Omit the pictures, but give back every entry below exactly as written.

Data entries
════════

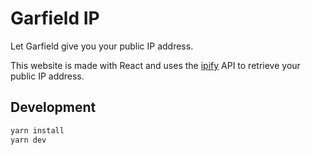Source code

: # Garfield IP
Let Garfield give you your public IP address.

This website is made with React and uses the [ipify](https://www.ipify.org/) API to retrieve your public IP address.

## Development
```bash
yarn install
yarn dev
```
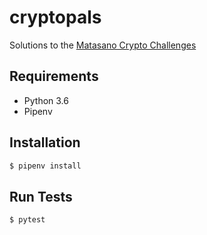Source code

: # cryptopals
Solutions to the [Matasano Crypto Challenges](https://cryptopals.com/)

## Requirements
- Python 3.6
- Pipenv

## Installation
```bash
$ pipenv install
```

## Run Tests
```bash
$ pytest
```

════════

*TASK RESPONSE*.
Source code

: # Garfield IP
Let Garfield give you your public IP address.

This website is made with React and uses the [ipify](https://www.ipify.org/) API to retrieve your public IP address.

## Development
```bash
yarn install
yarn dev
```
Source code

: # cryptopals
Solutions to the [Matasano Crypto Challenges](https://cryptopals.com/)

## Requirements
- Python 3.6
- Pipenv

## Installation
```bash
$ pipenv install
```

## Run Tests
```bash
$ pytest
```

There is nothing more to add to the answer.